» **ACTION ITEM**
Across the following data, state how many lines include the word "Comparing". Provide the number alone.

» **DATA FOR ANALYSIS**

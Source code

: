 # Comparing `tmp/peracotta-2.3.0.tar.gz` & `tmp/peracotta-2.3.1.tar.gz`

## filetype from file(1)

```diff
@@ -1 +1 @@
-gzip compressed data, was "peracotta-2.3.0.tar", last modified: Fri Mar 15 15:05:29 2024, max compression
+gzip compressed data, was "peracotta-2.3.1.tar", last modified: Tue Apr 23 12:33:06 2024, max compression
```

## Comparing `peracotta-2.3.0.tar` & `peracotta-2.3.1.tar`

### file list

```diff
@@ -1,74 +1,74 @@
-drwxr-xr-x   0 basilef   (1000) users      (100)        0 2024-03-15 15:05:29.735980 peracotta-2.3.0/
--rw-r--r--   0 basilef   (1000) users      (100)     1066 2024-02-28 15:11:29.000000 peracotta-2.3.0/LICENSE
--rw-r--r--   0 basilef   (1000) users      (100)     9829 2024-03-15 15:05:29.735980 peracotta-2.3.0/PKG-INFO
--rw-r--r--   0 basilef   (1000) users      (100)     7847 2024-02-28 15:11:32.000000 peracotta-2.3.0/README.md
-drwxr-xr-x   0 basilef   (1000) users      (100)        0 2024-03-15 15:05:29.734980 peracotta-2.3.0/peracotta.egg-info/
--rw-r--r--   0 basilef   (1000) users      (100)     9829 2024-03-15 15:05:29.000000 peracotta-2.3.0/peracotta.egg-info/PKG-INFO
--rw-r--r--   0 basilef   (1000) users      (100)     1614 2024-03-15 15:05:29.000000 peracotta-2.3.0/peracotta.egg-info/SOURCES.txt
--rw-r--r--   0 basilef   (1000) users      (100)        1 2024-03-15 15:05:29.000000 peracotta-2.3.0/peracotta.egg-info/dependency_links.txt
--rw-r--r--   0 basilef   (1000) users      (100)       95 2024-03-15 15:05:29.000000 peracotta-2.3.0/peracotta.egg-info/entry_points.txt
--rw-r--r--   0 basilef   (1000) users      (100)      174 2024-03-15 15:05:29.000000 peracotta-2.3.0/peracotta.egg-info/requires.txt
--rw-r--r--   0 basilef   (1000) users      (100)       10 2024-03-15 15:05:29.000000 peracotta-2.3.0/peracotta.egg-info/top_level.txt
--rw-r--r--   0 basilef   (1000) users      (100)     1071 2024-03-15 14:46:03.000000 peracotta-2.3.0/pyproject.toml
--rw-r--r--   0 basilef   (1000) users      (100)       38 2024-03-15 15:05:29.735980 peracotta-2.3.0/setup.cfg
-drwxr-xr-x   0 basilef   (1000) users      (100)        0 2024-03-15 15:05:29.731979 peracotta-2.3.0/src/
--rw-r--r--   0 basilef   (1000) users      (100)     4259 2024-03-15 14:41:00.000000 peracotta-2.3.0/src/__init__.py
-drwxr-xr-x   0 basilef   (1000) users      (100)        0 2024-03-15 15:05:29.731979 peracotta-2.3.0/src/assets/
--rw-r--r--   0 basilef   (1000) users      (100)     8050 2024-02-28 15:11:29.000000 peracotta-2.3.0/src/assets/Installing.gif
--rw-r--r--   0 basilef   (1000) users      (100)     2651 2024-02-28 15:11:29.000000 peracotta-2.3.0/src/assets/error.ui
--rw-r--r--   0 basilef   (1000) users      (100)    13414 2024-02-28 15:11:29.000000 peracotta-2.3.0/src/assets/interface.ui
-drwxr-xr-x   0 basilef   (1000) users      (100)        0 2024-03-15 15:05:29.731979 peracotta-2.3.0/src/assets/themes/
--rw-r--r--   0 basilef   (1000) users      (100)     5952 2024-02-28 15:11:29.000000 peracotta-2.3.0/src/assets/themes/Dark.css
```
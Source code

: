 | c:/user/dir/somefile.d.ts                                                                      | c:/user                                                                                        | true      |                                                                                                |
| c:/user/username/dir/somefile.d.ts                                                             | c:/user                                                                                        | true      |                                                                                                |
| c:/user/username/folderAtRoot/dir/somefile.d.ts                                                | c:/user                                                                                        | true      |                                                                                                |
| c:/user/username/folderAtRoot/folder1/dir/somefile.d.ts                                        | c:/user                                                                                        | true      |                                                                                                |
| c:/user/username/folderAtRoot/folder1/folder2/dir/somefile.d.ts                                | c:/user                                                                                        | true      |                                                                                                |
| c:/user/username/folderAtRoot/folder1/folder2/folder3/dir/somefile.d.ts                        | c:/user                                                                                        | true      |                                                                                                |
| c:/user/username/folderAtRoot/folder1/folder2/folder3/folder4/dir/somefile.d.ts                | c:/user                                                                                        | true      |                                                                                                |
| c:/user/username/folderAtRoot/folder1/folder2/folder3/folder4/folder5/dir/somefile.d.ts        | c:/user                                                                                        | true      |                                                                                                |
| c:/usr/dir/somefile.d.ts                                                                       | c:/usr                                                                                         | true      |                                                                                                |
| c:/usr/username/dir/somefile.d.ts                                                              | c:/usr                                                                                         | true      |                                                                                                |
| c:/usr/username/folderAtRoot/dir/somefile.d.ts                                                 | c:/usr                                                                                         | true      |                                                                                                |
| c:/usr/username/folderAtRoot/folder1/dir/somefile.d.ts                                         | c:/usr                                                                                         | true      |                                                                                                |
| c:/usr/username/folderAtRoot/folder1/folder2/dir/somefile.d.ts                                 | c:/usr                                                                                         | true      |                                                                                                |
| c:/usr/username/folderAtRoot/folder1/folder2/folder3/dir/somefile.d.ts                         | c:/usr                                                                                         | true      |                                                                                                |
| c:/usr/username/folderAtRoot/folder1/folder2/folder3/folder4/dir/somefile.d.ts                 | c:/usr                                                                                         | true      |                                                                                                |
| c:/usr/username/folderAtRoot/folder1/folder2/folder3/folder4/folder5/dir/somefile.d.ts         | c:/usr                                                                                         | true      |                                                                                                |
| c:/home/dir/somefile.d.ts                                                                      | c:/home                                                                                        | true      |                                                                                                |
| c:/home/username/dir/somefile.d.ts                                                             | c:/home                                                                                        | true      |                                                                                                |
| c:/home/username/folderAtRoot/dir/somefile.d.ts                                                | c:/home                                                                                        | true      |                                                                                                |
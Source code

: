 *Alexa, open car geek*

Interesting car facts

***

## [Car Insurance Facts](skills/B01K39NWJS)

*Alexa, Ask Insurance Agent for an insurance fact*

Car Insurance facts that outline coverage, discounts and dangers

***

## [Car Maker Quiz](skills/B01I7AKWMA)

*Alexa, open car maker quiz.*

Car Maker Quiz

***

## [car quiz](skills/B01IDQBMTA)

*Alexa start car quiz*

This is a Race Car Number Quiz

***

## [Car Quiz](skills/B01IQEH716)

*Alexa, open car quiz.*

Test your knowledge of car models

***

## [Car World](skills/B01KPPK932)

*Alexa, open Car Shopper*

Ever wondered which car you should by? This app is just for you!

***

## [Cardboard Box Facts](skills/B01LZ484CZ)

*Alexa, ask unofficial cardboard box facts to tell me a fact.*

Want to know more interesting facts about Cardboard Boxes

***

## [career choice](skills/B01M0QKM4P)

» **SOLUTION TO THIS PROBLEM**
2